▶ Work order
In the data, extract each line that holds the string "between".

▶ Extracted entries
== Segment start ==

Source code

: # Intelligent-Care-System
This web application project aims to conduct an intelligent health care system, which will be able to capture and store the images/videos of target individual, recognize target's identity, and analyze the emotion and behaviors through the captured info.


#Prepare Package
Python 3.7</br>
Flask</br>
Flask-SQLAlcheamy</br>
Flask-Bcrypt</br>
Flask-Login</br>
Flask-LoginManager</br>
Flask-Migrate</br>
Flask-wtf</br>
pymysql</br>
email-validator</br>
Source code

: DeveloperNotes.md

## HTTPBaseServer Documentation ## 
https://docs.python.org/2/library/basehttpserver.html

== Segment end ==
== Segment start ==

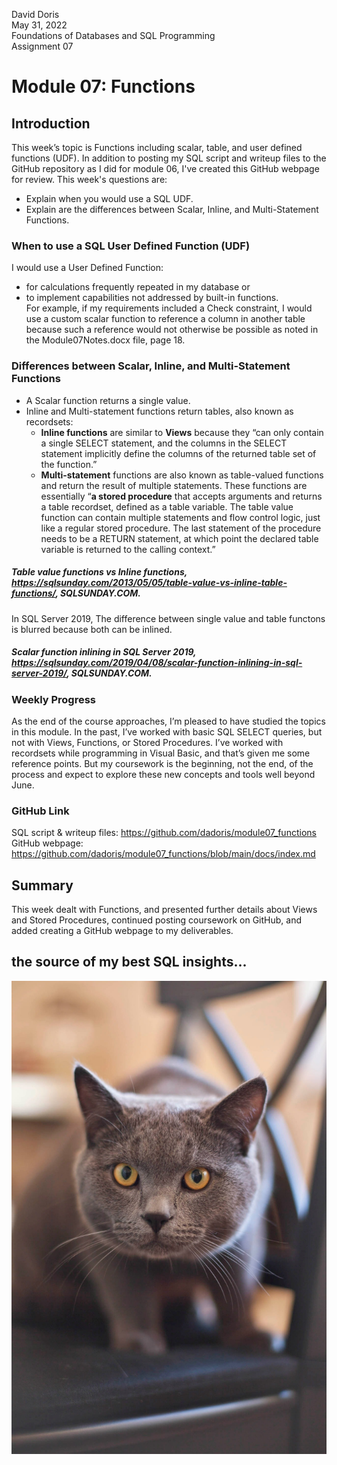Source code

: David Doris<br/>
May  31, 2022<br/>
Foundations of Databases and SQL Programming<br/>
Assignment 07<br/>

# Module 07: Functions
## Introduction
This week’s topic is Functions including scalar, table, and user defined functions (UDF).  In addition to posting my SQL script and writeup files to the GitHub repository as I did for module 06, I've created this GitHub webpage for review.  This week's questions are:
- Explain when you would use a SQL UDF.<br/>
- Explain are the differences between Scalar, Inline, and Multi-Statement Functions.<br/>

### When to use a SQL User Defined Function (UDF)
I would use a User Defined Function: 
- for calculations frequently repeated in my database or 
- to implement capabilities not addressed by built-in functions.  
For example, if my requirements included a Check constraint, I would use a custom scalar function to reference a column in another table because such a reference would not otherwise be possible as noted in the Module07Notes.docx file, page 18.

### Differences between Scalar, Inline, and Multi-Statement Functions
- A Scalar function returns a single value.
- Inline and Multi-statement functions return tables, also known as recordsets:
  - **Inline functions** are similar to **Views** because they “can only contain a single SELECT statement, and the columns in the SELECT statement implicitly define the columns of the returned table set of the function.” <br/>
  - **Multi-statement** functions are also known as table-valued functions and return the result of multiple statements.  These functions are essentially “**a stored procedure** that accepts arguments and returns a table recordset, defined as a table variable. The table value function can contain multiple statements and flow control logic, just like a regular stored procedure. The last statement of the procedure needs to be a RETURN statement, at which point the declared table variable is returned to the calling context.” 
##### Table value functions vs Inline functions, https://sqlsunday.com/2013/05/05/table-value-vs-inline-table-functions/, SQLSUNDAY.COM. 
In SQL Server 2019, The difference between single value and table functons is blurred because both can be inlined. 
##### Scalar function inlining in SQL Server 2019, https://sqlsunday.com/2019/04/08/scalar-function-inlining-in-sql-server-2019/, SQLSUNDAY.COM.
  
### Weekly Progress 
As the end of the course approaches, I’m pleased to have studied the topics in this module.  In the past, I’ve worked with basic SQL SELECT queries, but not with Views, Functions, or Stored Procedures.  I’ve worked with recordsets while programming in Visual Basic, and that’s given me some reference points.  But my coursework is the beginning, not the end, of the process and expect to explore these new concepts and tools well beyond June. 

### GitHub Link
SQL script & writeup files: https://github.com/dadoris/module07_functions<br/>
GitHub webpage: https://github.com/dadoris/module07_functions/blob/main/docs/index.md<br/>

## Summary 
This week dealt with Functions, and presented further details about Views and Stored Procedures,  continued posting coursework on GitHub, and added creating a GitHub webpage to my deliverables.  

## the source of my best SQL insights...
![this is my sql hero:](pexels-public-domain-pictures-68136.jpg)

== Segment end ==

▶ Solution to the problem
- Explain are the differences between Scalar, Inline, and Multi-Statement Functions.<br/>
### Differences between Scalar, Inline, and Multi-Statement Functions
In SQL Server 2019, The difference between single value and table functons is blurred because both can be inlined. 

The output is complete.